Ad Asiago il primo Skidome d'Italia? Progetto avveniristico o legato a un modello economico ormai superato?
Un impianto coperto da 30 milioni di euro per sciare tutto l'anno ad Asiago (Vicenza), sull'Altopiano dei Sette Comuni. Un progetto avveniristico o legato a un modello del passato ormai destinato al tramonto?
di cui il Comitato scientifico dell’AltraMontagna è garante.
Ci è parsa da subito una boutade. Ma la notizia ha fatto scalpore, ha innescato un dibattito e il giorno dopo il quotidiano (Il Giornale di Vicenza) è corso a far presente che tante cose, no, non tornano di quel progetto, come hanno precisato in molti.
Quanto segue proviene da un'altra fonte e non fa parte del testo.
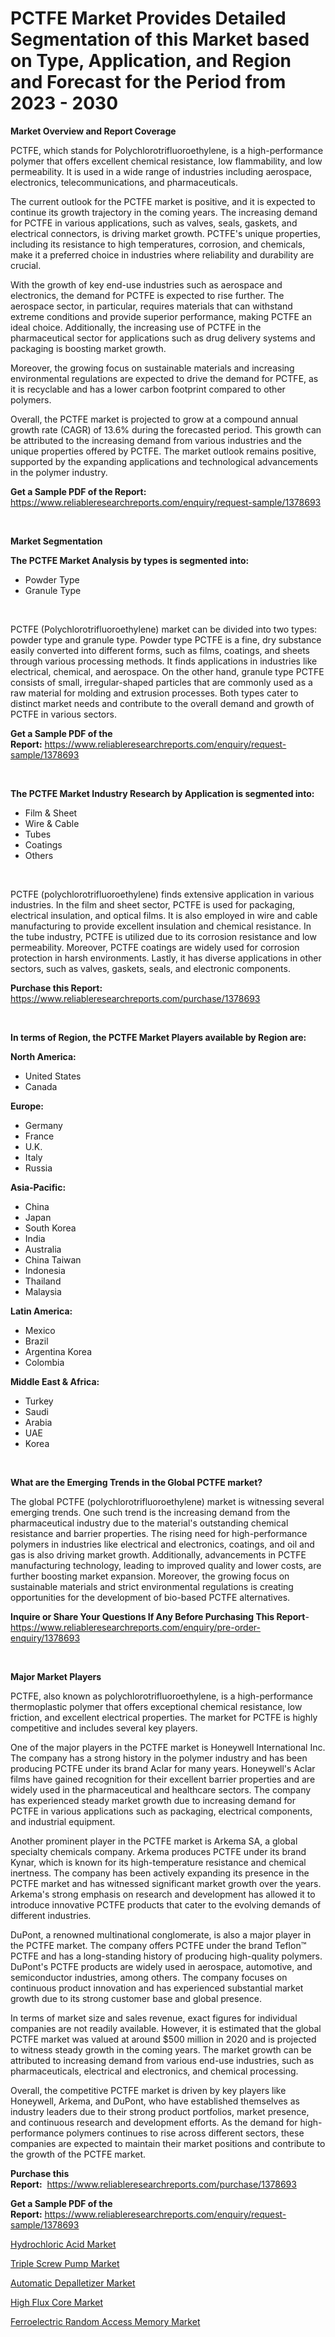 <p><h1>PCTFE Market Provides Detailed Segmentation of this Market based on Type, Application, and Region and Forecast for the Period from 2023 - 2030</h1></p><p><strong>Market Overview and Report Coverage</strong></p>
<p><p>PCTFE, which stands for Polychlorotrifluoroethylene, is a high-performance polymer that offers excellent chemical resistance, low flammability, and low permeability. It is used in a wide range of industries including aerospace, electronics, telecommunications, and pharmaceuticals.</p><p>The current outlook for the PCTFE market is positive, and it is expected to continue its growth trajectory in the coming years. The increasing demand for PCTFE in various applications, such as valves, seals, gaskets, and electrical connectors, is driving market growth. PCTFE's unique properties, including its resistance to high temperatures, corrosion, and chemicals, make it a preferred choice in industries where reliability and durability are crucial.</p><p>With the growth of key end-use industries such as aerospace and electronics, the demand for PCTFE is expected to rise further. The aerospace sector, in particular, requires materials that can withstand extreme conditions and provide superior performance, making PCTFE an ideal choice. Additionally, the increasing use of PCTFE in the pharmaceutical sector for applications such as drug delivery systems and packaging is boosting market growth.</p><p>Moreover, the growing focus on sustainable materials and increasing environmental regulations are expected to drive the demand for PCTFE, as it is recyclable and has a lower carbon footprint compared to other polymers.</p><p>Overall, the PCTFE market is projected to grow at a compound annual growth rate (CAGR) of 13.6% during the forecasted period. This growth can be attributed to the increasing demand from various industries and the unique properties offered by PCTFE. The market outlook remains positive, supported by the expanding applications and technological advancements in the polymer industry.</p></p>
<p><strong>Get a Sample PDF of the Report:</strong> <a href="https://www.reliableresearchreports.com/enquiry/request-sample/1378693">https://www.reliableresearchreports.com/enquiry/request-sample/1378693</a></p>
<p>&nbsp;</p>
<p><strong>Market Segmentation</strong></p>
<p><strong>The PCTFE Market Analysis by types is segmented into:</strong></p>
<p><ul><li>Powder Type</li><li>Granule Type</li></ul></p>
<p>&nbsp;</p>
<p><p>PCTFE (Polychlorotrifluoroethylene) market can be divided into two types: powder type and granule type. Powder type PCTFE is a fine, dry substance easily converted into different forms, such as films, coatings, and sheets through various processing methods. It finds applications in industries like electrical, chemical, and aerospace. On the other hand, granule type PCTFE consists of small, irregular-shaped particles that are commonly used as a raw material for molding and extrusion processes. Both types cater to distinct market needs and contribute to the overall demand and growth of PCTFE in various sectors.</p></p>
<p><strong>Get a Sample PDF of the Report:</strong>&nbsp;<a href="https://www.reliableresearchreports.com/enquiry/request-sample/1378693">https://www.reliableresearchreports.com/enquiry/request-sample/1378693</a></p>
<p>&nbsp;</p>
<p><strong>The PCTFE Market Industry Research by Application is segmented into:</strong></p>
<p><ul><li>Film & Sheet</li><li>Wire & Cable</li><li>Tubes</li><li>Coatings</li><li>Others</li></ul></p>
<p>&nbsp;</p>
<p><p>PCTFE (polychlorotrifluoroethylene) finds extensive application in various industries. In the film and sheet sector, PCTFE is used for packaging, electrical insulation, and optical films. It is also employed in wire and cable manufacturing to provide excellent insulation and chemical resistance. In the tube industry, PCTFE is utilized due to its corrosion resistance and low permeability. Moreover, PCTFE coatings are widely used for corrosion protection in harsh environments. Lastly, it has diverse applications in other sectors, such as valves, gaskets, seals, and electronic components.</p></p>
<p><strong>Purchase this Report:</strong>&nbsp; <a href="https://www.reliableresearchreports.com/purchase/1378693">https://www.reliableresearchreports.com/purchase/1378693</a></p>
<p>&nbsp;</p>
<p><strong>In terms of Region, the PCTFE Market Players available by Region are:</strong></p>
<p>
    <p> <strong> North America: </strong>
        <ul>
            <li>United States</li>
            <li>Canada</li>
        </ul>
        </p> 
    <p> <strong> Europe: </strong>
        <ul>
            <li>Germany</li>
            <li>France</li>
            <li>U.K.</li>
            <li>Italy</li>
            <li>Russia</li>
        </ul>
        </p> 
    <p> <strong> Asia-Pacific: </strong>
        <ul>
            <li>China</li>
            <li>Japan</li>
            <li>South Korea</li>
            <li>India</li>
            <li>Australia</li>
            <li>China Taiwan</li>
            <li>Indonesia</li>
            <li>Thailand</li>
            <li>Malaysia</li>
        </ul>
        </p> 
    <p> <strong> Latin America: </strong>
        <ul>
            <li>Mexico</li>
            <li>Brazil</li>
            <li>Argentina Korea</li>
            <li>Colombia</li>
        </ul>
        </p> 
    <p> <strong> Middle East & Africa: </strong>
        <ul>
            <li>Turkey</li>
            <li>Saudi</li>
            <li>Arabia</li>
            <li>UAE</li>
            <li>Korea</li>
        </ul>
    </p>
    </p>
<p>&nbsp;</p>
<p><strong>What are the Emerging Trends in the Global PCTFE market?</strong></p>
<p><p>The global PCTFE (polychlorotrifluoroethylene) market is witnessing several emerging trends. One such trend is the increasing demand from the pharmaceutical industry due to the material's outstanding chemical resistance and barrier properties. The rising need for high-performance polymers in industries like electrical and electronics, coatings, and oil and gas is also driving market growth. Additionally, advancements in PCTFE manufacturing technology, leading to improved quality and lower costs, are further boosting market expansion. Moreover, the growing focus on sustainable materials and strict environmental regulations is creating opportunities for the development of bio-based PCTFE alternatives.</p></p>
<p><strong>Inquire or Share Your Questions If Any Before Purchasing This Report</strong>- <a href="https://www.reliableresearchreports.com/enquiry/pre-order-enquiry/1378693">https://www.reliableresearchreports.com/enquiry/pre-order-enquiry/1378693</a></p>
<p>&nbsp;</p>
<p><strong>Major Market Players</strong></p>
<p><p>PCTFE, also known as polychlorotrifluoroethylene, is a high-performance thermoplastic polymer that offers exceptional chemical resistance, low friction, and excellent electrical properties. The market for PCTFE is highly competitive and includes several key players.</p><p>One of the major players in the PCTFE market is Honeywell International Inc. The company has a strong history in the polymer industry and has been producing PCTFE under its brand Aclar for many years. Honeywell's Aclar films have gained recognition for their excellent barrier properties and are widely used in the pharmaceutical and healthcare sectors. The company has experienced steady market growth due to increasing demand for PCTFE in various applications such as packaging, electrical components, and industrial equipment.</p><p>Another prominent player in the PCTFE market is Arkema SA, a global specialty chemicals company. Arkema produces PCTFE under its brand Kynar, which is known for its high-temperature resistance and chemical inertness. The company has been actively expanding its presence in the PCTFE market and has witnessed significant market growth over the years. Arkema's strong emphasis on research and development has allowed it to introduce innovative PCTFE products that cater to the evolving demands of different industries.</p><p>DuPont, a renowned multinational conglomerate, is also a major player in the PCTFE market. The company offers PCTFE under the brand Teflon™ PCTFE and has a long-standing history of producing high-quality polymers. DuPont's PCTFE products are widely used in aerospace, automotive, and semiconductor industries, among others. The company focuses on continuous product innovation and has experienced substantial market growth due to its strong customer base and global presence.</p><p>In terms of market size and sales revenue, exact figures for individual companies are not readily available. However, it is estimated that the global PCTFE market was valued at around $500 million in 2020 and is projected to witness steady growth in the coming years. The market growth can be attributed to increasing demand from various end-use industries, such as pharmaceuticals, electrical and electronics, and chemical processing.</p><p>Overall, the competitive PCTFE market is driven by key players like Honeywell, Arkema, and DuPont, who have established themselves as industry leaders due to their strong product portfolios, market presence, and continuous research and development efforts. As the demand for high-performance polymers continues to rise across different sectors, these companies are expected to maintain their market positions and contribute to the growth of the PCTFE market.</p></p>
<p><strong>Purchase this Report:</strong>&nbsp;&nbsp;<a href="https://www.reliableresearchreports.com/purchase/1378693">https://www.reliableresearchreports.com/purchase/1378693</a></p>
<p></p>
<p><strong>Get a Sample PDF of the Report:</strong>&nbsp;<a href="https://www.reliableresearchreports.com/enquiry/request-sample/1378693">https://www.reliableresearchreports.com/enquiry/request-sample/1378693</a></p>
<p><p><a href="https://github.com/Chiragrp24/Market-Research-Report-List-1/blob/main/hydrochloric-acid-market.md">Hydrochloric Acid Market</a></p><p><a href="https://medium.com/@sink.pay.sand/triple-screw-pump-market-trends-and-market-analysis-forecasted-for-period-2023-2030-c01d32770b47">Triple Screw Pump Market</a></p><p><a href="https://medium.com/@fire.belt.bug/automatic-depalletizer-market-the-key-to-successful-business-strategy-forecast-till-2030-aa4123d83d95">Automatic Depalletizer Market</a></p><p><a href="https://github.com/YashRP12/Market-Research-Report-List-1/blob/main/high-flux-core-market.md">High Flux Core Market</a></p><p><a href="https://medium.com/@beaugrant15/ferroelectric-random-access-memory-market-analysis-its-cagr-market-segmentation-and-global-8488546bcffe">Ferroelectric Random Access Memory Market</a></p></p>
Ma andiamo con ordine.
La questione nasce qualche giorno fa, quando il quotidiano locale Il Giornale di Vicenza (5 gennaio 2024) pubblica sulla pagina dedicata all’Altopiano dei Sette Comuni un articolo a piena pagina con titolo a caratteri cubitali che così recita: «Sciare tutto l’anno a Kaberlaba nel primo skidome italiano». L’articolo, a firma di Gerardo Rigoni, presenta l’idea di Carlo Arduini, direttore della Scuola Sci Asiago, entusiasta di proporre in occasione del novantesimo della Scuola, la realizzazione in Altopiano di una pista da sci al coperto, tale da poter essere utilizzata dodici mesi all’anno e da costituire «un importante volano alberghiero» che richiamerebbe ad Asiago atleti e turisti dello sci da tutta Italia.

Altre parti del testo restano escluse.